Petrographically, the LTY is a homogeneous coarse-grained biotite augen-gneiss that can be interpreted as a metamorphic igneous body. Compared with the geochemical data presented by Kosuwan [16], our sample TH1608 is relatively SiO2 poor, whereas sample TH1610 from a more internal part of the LTY has an intermediate SiO2 content and is CaO richer. The REEs of both samples are identical and not characteristically different from the samples of the HNP varieties, with moderately enriched LREEs, flat MREE-HREE patterns, and a small negative Eu anomaly. Accordingly, the LTY is a former granite with a peraluminous chemistry and a possible volcanic arc to syncollision granite signature.

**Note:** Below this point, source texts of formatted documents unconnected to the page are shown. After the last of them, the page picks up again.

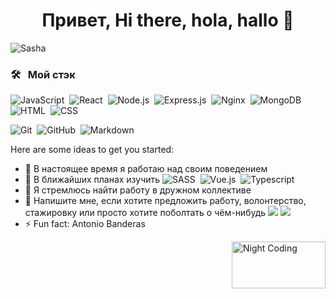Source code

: 
### <h1 align=center>Привет, Hi there, hola, hallo 👋</h1>
![Sasha](https://sun9-17.userapi.com/c639526/v639526285/23b8a/_VNDZBII80M.jpg)

### 🛠 &nbsp; Мой стэк 

![JavaScript](https://img.shields.io/badge/-JavaScript-05122A?style=flat&logo=javascript)&nbsp;
![React](https://img.shields.io/badge/-React-05122A?style=flat&logo=react)&nbsp;
![Node.js](https://img.shields.io/badge/-Node.js-05122A?style=flat&logo=node.js)&nbsp;
![Express.js](https://img.shields.io/badge/-Express.js-05122A?style=flat&logo=Express.js&logoColor=1572B6)&nbsp;
![Nginx](https://img.shields.io/badge/-Nginx-05122A?style=flat&logo=nginx&logoColor=036d33)&nbsp;
![MongoDB](https://img.shields.io/badge/-MongoDB-05122A?style=flat&logo=mongodb)&nbsp;
![HTML](https://img.shields.io/badge/-HTML-05122A?style=flat&logo=HTML5)&nbsp;
![CSS](https://img.shields.io/badge/-CSS-05122A?style=flat&logo=CSS3&logoColor=1572B6)&nbsp;

![Git](https://img.shields.io/badge/-Git-05122A?style=flat&logo=git)&nbsp;
![GitHub](https://img.shields.io/badge/-GitHub-05122A?style=flat&logo=github)&nbsp;
![Markdown](https://img.shields.io/badge/-Markdown-05122A?style=flat&logo=markdown)&nbsp;

Here are some ideas to get you started:

- 🔭 В настоящее время я работаю над своим поведением
- 🌱 В ближайших планах изучить
![SASS](https://img.shields.io/badge/-SASS-white?style=flat&logo=sass)&nbsp;
![Vue.js](https://img.shields.io/badge/-Vue.js-35495E?style=flat&logo=vue.js)&nbsp;
![Typescript](https://img.shields.io/badge/-Typescript-007ACC?style=flat&logo=typescript&logoColor=white)&nbsp;
- 👯 Я стремлюсь найти работу в дружном коллективе
- 💬 Напишите мне, если хотите предложить работу, волонтерство, стажировку или просто хотите поболтать о чём-нибудь
<a href="https://t.me/Anshukowski"><img src="https://img.shields.io/badge/Telegram-2CA5E0?&logo=telegram&logoColor=white"/></a>
<a href="mailto:sx3a@protonmail.com"><img src="https://img.shields.io/badge/ProtonMail-8B89CC?&logo=protonmail&logoColor=white"/></a>
- ⚡ Fun fact: Antonio Banderas
<img alt="Night Coding" src="https://thumbs.gfycat.com/SlightDelectableArgentineruddyduck.webp" align="right" width=150px height=75px/>
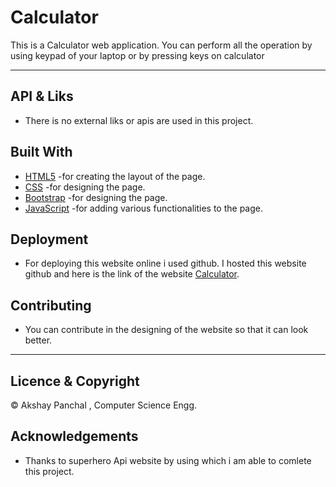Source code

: # Calculator
This is a Calculator web application. You can perform all the operation by using keypad of your laptop or by pressing keys on calculator


---
## API & Liks
  - There is no external liks or apis are used in this project.
 
  
  ## Built With
  
  - [HTML5]( https://www.w3schools.com/html/) -for creating the layout of the page.
  - [CSS]( https://www.w3schools.com/css/) -for designing the page.
  - [Bootstrap]( https://getbootstrap.com/) -for designing the page.
  - [JavaScript]( https://www.javascript.com/) -for adding various functionalities to the page.
  
  ## Deployment
   - For deploying this website online i used github. I hosted this website github and here is the link of the website  [Calculator](superheroimages.com).
  
  
  ## Contributing
  - You can contribute in the designing of the website so that it can look better.
---
## Licence & Copyright
&copy; Akshay Panchal , Computer Science Engg.

## Acknowledgements
 - Thanks to superhero Api website by using which i am able to comlete this project.
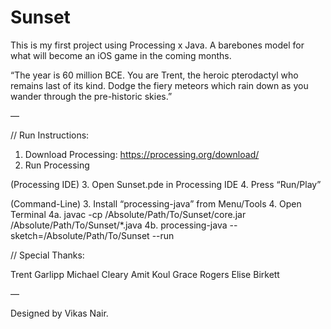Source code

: # Sunset

This is my first project using Processing x Java. A barebones model for what will become an iOS game in the coming months.

“The year is 60 million BCE. You are Trent, the heroic pterodactyl who remains last of its kind. Dodge the fiery meteors which rain down as you wander through the pre-historic skies.”

—

// Run Instructions:

1. Download Processing: https://processing.org/download/
2. Run Processing

(Processing IDE)
3. Open Sunset.pde in Processing IDE
4. Press “Run/Play”

(Command-Line)
3. Install “processing-java” from Menu/Tools
4. Open Terminal
	4a. javac -cp /Absolute/Path/To/Sunset/core.jar /Absolute/Path/To/Sunset/*.java
	4b. processing-java --sketch=/Absolute/Path/To/Sunset --run

// Special Thanks:

Trent Garlipp
Michael Cleary
Amit Koul
Grace Rogers
Elise Birkett

—

Designed by Vikas Nair.
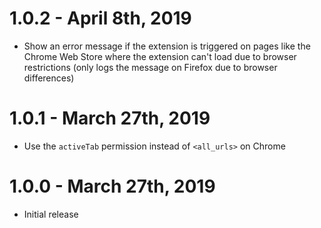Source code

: # 1.0.2 - April 8th, 2019
- Show an error message if the extension is triggered on pages like the Chrome Web Store where the extension can't load due to browser restrictions (only logs the message on Firefox due to browser differences)

# 1.0.1 - March 27th, 2019
- Use the `activeTab` permission instead of `<all_urls>` on Chrome

# 1.0.0 - March 27th, 2019
- Initial release
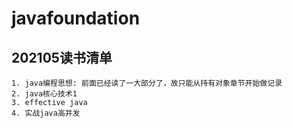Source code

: # javafoundation 
## 202105读书清单
    1. java编程思想: 前面已经读了一大部分了，故只能从持有对象章节开始做记录
    2. java核心技术1
    3. effective java 
    4. 实战java高并发
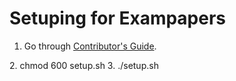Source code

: # Setuping for Exampapers

1. Go through [Contributor's Guide][COGG].

[COGG]: /contribution-guide.md
2. chmod 600 setup.sh
3. ./setup.sh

The interpretation is supported by the zircon U-Pb age data and the corresponding zircon zonation patterns. All the LTY zircon crystals show a well-developed oscillatory chemical zonation which is characteristic for growth from a melt. Furthermore, cores are rare. The SIMS spots do not show any correlation between apparent ages and position within the zircon crystals. Thus, we interpret the cluster of twenty-one (out of twenty-four) spots defining a Triassic concordia age of 210.1 ± 1.3 Ma as reflecting zircon growth in the crystallizing LTY protolith. Based on the Th/U ratios, the cluster can be divided into two subclusters: one with a concordia age of 211.2 ± 1.7 Ma (Th/U < 0.01) and a second of 207.5 ± 2.0 Ma (Th/U > 0.01). These two concordia ages are not identical within the associated uncertainties and might represent two zircon growth events during the formation of the LTY protolith. Alternatively, the older age (ca. 211 Ma) might be dating igneous zircon growth during LTY protolith formation and the younger one (ca. 208 Ma) a metamorphic-hydrothermal overprinting event shortly after the LTY protolith formation. Zircon zonation and the Th/U systematics do not directly favor the latter interpretation, but the abundance of literature data [1, 3, 8, 17] providing evidence for an Indosinian (Middle to Late Triassic) metamorphic event in Thai basement rocks should not be ignored in this case. We thus favor the interpretation of an igneous formation of the LTY at ca. 211 Ma and a first metamorphic overprint at ca. 208 Ma. The two erratic SIMS spots with apparent ages >250 Ma are from zircon core domains and do not add any additional information.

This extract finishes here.